Before I get into my definitive list as to what the top ten Buffy episodes of all time are, I must first inform you what won’t be on this list and what barely came close. You will not find any episodes on this list that are defined by their single moments. A single excellent moment does not necessarily make a great episode. You will not find on this list any battle against The Master, the moment where Angel loses his soul after sleeping with Buffy, the death of Angel, Doppelganger Willow, the battle against the Mayor, etc. They are great moments, yes, but not necessarily from great episodes.
There are also some favorite episodes of mine that had to be left off the list much to my dismay. I looked back at all the seasons of Buffy and left with an initial list of over thirty-six episodes that I had to trim down to only ten. Some of these honorable mentions include: “Killed by Death,” “Amends,” “The Zeppo,” “Earshot,” “Who Are You,” “Restless,” “Selfless,” and “Conversations With Dead People.” Those are only a few and are in no particular order.
Now, onto the list:
‘Passion’ is on this list for several different reasons. For one, it was a creepy episode that dealt with what can happen when a significant other goes from being that nice person to that possessive lover. I distinctly recall Angelus’ creepy voiceovers as he watched Buffy at the Bronze and as she slept. The episode is also ranked because it features the moment when Angelus killed Jenny Calendar by snapping her neck. Jenny and Giles had been at odds for several episodes, but this marked the one where it looked as if they were going to get back together. In one of the best moments of Buffy’s run, we see Giles come home, expecting a romantic evening with Jenny. An opera is playing in the background, roses are thrown about, and there, just as he enters his bedroom, right when the opera reaches its crescendo, it is revealed that Jenny’s dead body is waiting for him in his bed. The heartbreak of Giles is one of the defining moments of the series. This also marks the first time where Buffy agrees that Angelus must be stopped at all costs...even if that means she must kill Angel in the process.

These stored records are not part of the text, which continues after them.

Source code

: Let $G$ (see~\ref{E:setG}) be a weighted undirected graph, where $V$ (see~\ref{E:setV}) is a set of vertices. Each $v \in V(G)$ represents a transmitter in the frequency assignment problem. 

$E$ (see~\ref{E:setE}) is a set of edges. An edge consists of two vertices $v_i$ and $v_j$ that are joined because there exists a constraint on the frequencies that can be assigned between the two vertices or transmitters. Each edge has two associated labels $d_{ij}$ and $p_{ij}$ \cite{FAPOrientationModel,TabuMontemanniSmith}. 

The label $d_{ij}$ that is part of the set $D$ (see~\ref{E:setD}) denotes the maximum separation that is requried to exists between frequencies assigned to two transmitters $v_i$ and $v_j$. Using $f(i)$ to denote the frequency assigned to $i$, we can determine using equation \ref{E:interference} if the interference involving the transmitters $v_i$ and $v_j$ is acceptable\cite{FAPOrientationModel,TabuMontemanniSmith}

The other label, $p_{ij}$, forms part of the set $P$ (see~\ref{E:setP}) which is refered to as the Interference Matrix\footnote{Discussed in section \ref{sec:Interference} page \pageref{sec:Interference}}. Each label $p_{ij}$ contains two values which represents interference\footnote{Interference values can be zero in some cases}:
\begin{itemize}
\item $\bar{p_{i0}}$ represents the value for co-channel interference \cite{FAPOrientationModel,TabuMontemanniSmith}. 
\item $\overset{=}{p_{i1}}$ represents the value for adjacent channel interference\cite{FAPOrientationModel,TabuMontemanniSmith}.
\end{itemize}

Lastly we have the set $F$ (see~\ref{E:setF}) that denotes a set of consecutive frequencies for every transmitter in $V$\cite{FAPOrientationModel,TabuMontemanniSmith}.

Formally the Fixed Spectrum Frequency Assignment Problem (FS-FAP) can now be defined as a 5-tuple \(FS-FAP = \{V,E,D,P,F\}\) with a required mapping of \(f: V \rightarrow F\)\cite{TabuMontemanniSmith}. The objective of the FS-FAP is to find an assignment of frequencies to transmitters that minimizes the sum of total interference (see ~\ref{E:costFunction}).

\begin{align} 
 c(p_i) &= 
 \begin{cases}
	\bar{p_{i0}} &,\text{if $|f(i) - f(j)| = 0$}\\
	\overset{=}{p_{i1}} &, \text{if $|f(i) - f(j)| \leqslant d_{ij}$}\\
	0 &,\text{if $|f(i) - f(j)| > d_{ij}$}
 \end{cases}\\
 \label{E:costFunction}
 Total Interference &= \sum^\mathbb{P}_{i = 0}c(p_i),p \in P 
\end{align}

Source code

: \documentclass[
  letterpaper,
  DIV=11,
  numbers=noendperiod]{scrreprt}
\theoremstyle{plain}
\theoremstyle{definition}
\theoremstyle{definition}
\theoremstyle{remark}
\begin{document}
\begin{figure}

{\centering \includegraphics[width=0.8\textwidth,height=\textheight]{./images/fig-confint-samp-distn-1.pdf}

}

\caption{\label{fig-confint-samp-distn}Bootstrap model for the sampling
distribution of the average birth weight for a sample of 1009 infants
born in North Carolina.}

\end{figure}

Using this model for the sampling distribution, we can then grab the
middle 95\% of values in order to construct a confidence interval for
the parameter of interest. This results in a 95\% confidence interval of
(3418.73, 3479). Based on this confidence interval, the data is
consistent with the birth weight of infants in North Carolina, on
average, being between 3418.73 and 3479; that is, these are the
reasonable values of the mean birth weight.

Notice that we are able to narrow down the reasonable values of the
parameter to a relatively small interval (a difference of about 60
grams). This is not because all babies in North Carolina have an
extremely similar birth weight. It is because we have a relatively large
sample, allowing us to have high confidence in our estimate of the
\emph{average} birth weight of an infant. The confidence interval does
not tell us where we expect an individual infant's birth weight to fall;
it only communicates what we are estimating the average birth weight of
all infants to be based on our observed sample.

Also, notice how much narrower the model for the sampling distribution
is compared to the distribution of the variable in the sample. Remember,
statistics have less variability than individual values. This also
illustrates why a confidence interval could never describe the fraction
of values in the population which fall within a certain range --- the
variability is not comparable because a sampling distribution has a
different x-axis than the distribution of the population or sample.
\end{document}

‘Helpless’ marked a departure for the show, in that many things that were once solid were suddenly flipped upside down. Joss Whedon started Buffy because of his want to make a strong, horror movie heroine, who didn’t run around crying until she fell down right at the feet of her killer. This marked the episode where Buffy became that clichéd horror victim that Joss wanted to get away from. As part of her Slayer training, the Watchers make Buffy go through a test where all her Slayer powers are taken from her, and she must be confined to a sinister house to battle a ravenous vampire with no Slayer powers whatsoever. The vampire actually breaks loose earlier on and kidnaps Buffy’s mom as well. There is a chill-inducing scene where we see the room with all the Polaroid’s of Buffy’s mom. The other big departure is Giles betraying Buffy. It marks the first time where Giles lets Buffy down, by being the one who took her powers away and not objecting to the council until afterwards.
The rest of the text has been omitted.